Uno se sentía intruso contemplando la gala de los Oscar, como si hubiera sido arrancado del salón de casa y arrojado en pijama a un sarao al que no había sido invitado. Y es que, mucho más que de costumbre, dio la sensación de que la ceremonia estaba pensada no tanto para entretener a cientos de millones de televidentes como para que los asistentes al Kodak de Los Angeles se sintieran en familia.

Quizá porque los invitados estaban muy juntitos en el patio de butacas y muy cercanos al escenario, y se sonreían e intercambiaban gestos de intimidad: Brad Pitt y Mickey Rourke dirigiéndose miraditas cómplices, Robin Wright agarrándole el muslamen a Sean Penn, Kate Winslet besándole la boca a Stephen Daldry. O tal vez por el extenuante desfile de presentadores --cinco por cada categoría interpretativa-- dedicados a hacerles la pelota a los nominados y a convertir ciertos momentos en un ejercicio onanista incómodo de ver, por largo, empalagoso y falso. O, por qué no, por la calidez y la distensión que aportó el acogedor anfitrión Jackman.

En su día, su elección como maestro de ceremonias provocó más de un arqueo de ceja, pero su trabajo solo pudo decepcionar a quien esperara un clown del tipo Billy Cristal.
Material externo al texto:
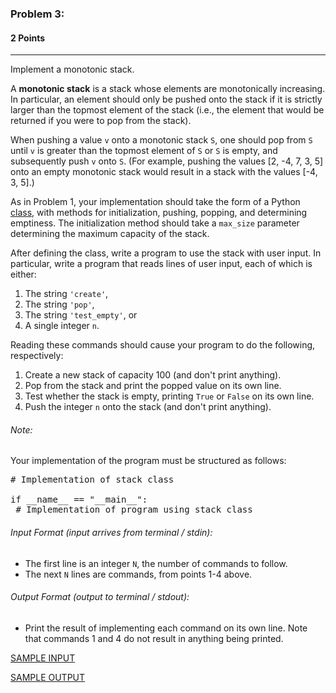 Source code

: ### Problem 3:
#### 2 Points

---
Implement a monotonic stack. 

A **monotonic stack** is a stack whose elements are monotonically increasing. In particular, an element should only be pushed onto the stack if it is strictly larger than the topmost element of the stack (i.e., the element that would be returned if you were to pop from the stack). 

When pushing a value <code>v</code> onto a monotonic stack <code>S</code>, one should pop from <code>S</code> until <code>v</code> is greater than the topmost element of <code>S</code> or <code>S</code> is empty, and subsequently push <code>v</code> onto <code>S</code>. (For example, pushing the values [2, -4, 7, 3, 5] onto an empty monotonic stack would result in a stack with the values [-4, 3, 5].)

As in Problem 1, your implementation should take the form of a Python [class](https://www.w3schools.com/python/python_classes.asp), with methods for initialization, pushing, popping, and determining emptiness. The initialization method should take a <code>max_size</code> parameter determining the maximum capacity of the stack. 

After defining the class, write a program to use the stack with user input. In particular, write a program that reads lines of user input, each of which is either:
1. The string <code>'create'</code>,
2. The string <code>'pop'</code>, 
3. The string <code>'test_empty'</code>, or 
4. A single integer <code>n</code>. 

Reading these commands should cause your program to do the following, respectively: 
1. Create a new stack of capacity 100 (and don't print anything).
2. Pop from the stack and print the popped value on its own line. 
3. Test whether the stack is empty, printing <code>True</code> or <code>False</code> on its own line. 
4. Push the integer <code>n</code> onto the stack (and don't print anything).

###### Note:

Your implementation of the program must be structured as follows: 

<pre class="brush: python">
# Implementation of stack class
 
if __name__ == "__main__":
 # Implementation of program using stack class
</pre> 

###### Input Format (input arrives from terminal / stdin):

- The first line is an integer <code>N</code>, the number of commands to follow. 
- The next <code>N</code> lines are commands, from points 1-4 above.

###### Output Format (output to terminal / stdout):

- Print the result of implementing each command on its own line. Note that commands 1 and 4 do not result in anything being printed. 

[SAMPLE INPUT](input.txt)

[SAMPLE OUTPUT](output.txt)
CON CARISMA Jackman no contó muchos chistes, cierto, pero sí manejó el carisma que se puede esperar del hombre más sexy del mundo --título que, desde el cariño, le pasó por la cara a Pitt--, cantó de maravilla, danzó como un maldito, se sentó sobre el regazo de Frank Langella y, hacia la mitad de la noche, se marcó al lado de Beyoncé y de cientos de bailarines una vistosa coreografía de homenaje al musical que cumplió igual función que la presencia simultánea, más tarde, de las divas Loren, McLaine y Kidman: era la industria de Hollywood reivindicándose, el glamur de sus años dorados y de sus viejas glorias.

Porque puede que hoy no tengan grandes motivos para reírse --eso sí, el sketch basado en Superfumados y la parodia que Ben Stiller hizo de Joaquin Phoenix fueron hilarantes--, pero admirando los pedrolos que llevaba Amy Adams en el cuello o el Armani Privé sin mangas y con escote palabra de honor que convertía a Anne Hathaway en diosa; oyendo a Sean Penn pedir perdón por ser tan bruto a veces, y a Pe dedicando su premio a Alcobendas; o viendo cómo el equipo de Slumdog millionaire montaba la fiesta tras recibir la estatua de manos de Spielberg, ¿quién iba a acordarse de la crisis o de la miseria en Bombay? Ellos no, seguro.